Every line below that carries the word "sqrt" needs to be copied.
Segment Open
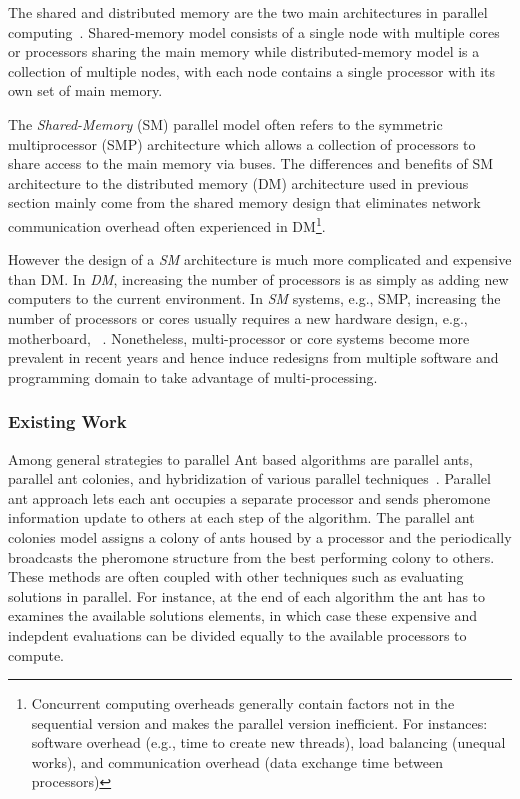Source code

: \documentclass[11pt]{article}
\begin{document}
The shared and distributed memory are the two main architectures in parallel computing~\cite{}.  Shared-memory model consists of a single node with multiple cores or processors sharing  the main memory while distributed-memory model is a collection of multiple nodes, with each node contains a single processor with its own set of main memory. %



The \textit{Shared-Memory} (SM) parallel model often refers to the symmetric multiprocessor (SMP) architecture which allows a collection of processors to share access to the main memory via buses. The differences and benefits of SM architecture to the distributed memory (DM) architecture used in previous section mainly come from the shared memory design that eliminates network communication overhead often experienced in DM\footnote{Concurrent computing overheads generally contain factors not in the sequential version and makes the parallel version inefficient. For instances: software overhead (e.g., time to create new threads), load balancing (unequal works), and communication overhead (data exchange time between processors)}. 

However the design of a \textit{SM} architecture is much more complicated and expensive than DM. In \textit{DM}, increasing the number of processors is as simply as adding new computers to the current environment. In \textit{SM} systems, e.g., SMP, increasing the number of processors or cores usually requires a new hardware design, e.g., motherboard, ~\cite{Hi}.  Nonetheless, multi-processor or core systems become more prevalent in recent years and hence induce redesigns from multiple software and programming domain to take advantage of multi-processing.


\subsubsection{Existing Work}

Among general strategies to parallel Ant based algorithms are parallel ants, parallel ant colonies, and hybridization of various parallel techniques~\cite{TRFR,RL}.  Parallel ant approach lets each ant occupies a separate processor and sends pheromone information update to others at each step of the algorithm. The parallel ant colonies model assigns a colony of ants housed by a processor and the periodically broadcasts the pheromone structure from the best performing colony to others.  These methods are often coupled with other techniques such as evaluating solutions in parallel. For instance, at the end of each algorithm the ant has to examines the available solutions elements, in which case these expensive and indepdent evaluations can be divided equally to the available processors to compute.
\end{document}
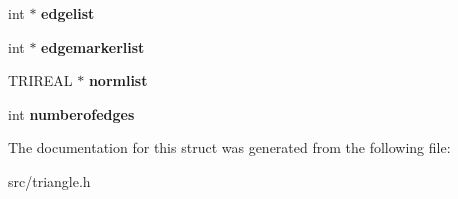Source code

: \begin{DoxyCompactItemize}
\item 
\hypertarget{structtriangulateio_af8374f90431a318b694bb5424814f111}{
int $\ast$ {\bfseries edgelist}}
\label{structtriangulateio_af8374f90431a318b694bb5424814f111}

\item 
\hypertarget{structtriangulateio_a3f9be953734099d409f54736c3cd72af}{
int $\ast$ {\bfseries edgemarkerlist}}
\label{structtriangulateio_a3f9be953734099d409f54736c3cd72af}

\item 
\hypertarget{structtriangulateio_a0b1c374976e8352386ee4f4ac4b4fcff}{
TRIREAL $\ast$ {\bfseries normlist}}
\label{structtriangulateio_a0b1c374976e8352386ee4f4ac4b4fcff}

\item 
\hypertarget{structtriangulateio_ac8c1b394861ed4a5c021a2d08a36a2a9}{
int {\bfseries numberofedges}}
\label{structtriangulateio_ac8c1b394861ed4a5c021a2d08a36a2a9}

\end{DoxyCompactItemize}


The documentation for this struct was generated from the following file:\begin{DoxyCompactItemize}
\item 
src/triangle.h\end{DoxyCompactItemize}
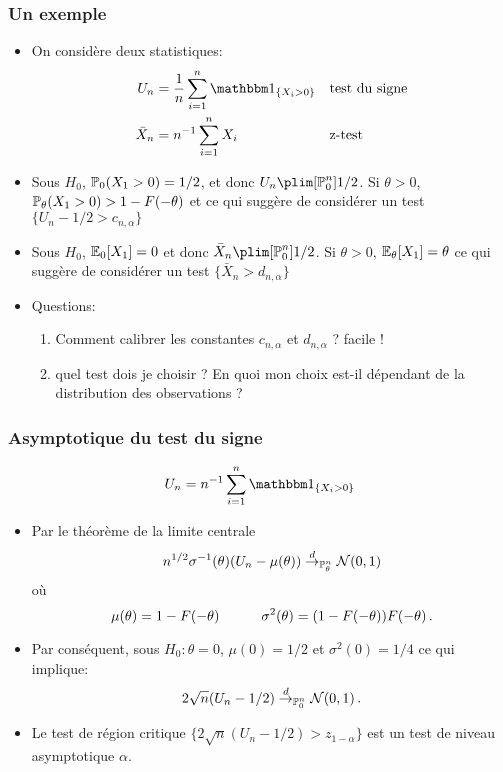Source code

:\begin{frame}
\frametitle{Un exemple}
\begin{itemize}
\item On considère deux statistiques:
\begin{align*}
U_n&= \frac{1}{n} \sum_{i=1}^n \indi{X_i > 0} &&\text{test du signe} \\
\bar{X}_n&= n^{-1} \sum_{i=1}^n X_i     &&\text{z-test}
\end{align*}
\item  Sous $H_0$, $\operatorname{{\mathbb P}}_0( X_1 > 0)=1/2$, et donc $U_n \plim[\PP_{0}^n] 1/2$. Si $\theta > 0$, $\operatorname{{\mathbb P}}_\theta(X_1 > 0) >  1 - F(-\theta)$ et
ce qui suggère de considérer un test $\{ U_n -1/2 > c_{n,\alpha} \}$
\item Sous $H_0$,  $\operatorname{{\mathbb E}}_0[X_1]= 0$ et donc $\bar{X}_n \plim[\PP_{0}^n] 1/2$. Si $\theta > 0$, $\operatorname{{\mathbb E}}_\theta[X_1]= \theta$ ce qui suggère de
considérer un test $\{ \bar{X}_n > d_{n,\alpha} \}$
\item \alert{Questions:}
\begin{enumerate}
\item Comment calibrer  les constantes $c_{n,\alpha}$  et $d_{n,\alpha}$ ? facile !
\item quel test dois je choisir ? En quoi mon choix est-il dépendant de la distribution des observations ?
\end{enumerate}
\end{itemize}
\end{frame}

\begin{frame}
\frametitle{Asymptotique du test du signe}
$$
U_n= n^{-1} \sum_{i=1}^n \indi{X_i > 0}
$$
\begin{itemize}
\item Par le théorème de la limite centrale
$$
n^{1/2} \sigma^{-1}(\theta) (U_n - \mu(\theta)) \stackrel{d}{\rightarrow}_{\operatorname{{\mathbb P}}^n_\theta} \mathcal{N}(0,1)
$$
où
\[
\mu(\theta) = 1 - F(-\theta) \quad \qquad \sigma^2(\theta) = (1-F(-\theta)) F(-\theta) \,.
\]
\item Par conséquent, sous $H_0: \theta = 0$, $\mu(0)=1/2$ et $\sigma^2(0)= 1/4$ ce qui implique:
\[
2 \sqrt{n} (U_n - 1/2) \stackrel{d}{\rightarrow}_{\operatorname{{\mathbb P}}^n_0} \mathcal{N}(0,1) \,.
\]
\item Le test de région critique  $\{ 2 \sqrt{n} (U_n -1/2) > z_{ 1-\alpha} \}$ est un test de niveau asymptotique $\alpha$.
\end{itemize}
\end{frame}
Segment Closed
Segment Open
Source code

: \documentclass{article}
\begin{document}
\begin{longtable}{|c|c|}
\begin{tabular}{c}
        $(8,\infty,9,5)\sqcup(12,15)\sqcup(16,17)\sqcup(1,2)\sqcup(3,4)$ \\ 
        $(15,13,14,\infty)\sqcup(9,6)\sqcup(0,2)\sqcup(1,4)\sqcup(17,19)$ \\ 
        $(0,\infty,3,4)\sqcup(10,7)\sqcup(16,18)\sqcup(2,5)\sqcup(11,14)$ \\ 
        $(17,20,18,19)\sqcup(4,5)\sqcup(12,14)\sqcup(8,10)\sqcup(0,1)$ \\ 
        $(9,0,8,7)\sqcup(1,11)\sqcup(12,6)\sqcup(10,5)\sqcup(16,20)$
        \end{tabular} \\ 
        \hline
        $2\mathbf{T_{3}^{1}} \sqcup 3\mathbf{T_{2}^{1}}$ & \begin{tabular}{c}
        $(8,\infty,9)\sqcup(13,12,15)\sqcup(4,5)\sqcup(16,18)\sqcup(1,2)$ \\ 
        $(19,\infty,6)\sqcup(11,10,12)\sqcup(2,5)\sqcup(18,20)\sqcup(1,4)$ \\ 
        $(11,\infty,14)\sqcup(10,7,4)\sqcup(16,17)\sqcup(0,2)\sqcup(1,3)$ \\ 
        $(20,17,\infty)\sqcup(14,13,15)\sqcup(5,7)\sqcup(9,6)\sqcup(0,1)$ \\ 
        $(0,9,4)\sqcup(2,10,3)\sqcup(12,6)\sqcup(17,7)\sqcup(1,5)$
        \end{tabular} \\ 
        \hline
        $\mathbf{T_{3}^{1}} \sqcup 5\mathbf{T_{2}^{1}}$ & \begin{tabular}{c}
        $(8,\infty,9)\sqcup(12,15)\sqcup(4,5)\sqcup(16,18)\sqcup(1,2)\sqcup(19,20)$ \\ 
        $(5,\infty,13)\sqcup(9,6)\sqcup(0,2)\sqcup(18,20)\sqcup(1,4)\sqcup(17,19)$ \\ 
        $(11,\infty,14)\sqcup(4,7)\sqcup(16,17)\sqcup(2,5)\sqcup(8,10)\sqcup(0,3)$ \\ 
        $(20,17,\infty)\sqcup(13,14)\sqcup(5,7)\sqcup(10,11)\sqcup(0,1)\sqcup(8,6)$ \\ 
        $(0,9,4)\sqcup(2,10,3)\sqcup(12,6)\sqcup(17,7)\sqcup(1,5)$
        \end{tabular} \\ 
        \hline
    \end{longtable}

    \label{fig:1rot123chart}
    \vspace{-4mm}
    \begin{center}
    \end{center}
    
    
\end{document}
Segment Closed
Segment Open
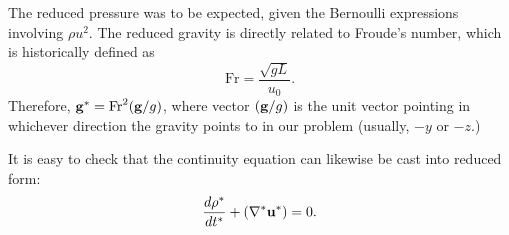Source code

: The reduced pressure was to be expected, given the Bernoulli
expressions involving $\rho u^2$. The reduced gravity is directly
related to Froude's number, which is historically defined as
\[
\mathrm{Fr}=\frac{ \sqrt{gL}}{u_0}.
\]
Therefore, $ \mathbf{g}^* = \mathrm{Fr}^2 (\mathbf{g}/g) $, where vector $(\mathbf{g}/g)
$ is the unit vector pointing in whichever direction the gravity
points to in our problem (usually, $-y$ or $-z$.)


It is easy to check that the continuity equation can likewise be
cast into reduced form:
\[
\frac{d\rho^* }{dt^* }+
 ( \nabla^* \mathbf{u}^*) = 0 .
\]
Segment Closed
ANSWER TO THIS PROBLEM.
2 \sqrt{n} (U_n - 1/2) \stackrel{d}{\rightarrow}_{\operatorname{{\mathbb P}}^n_0} \mathcal{N}(0,1) \,.
\item Le test de région critique  $\{ 2 \sqrt{n} (U_n -1/2) > z_{ 1-\alpha} \}$ est un test de niveau asymptotique $\alpha$.
\mathrm{Fr}=\frac{ \sqrt{gL}}{u_0}.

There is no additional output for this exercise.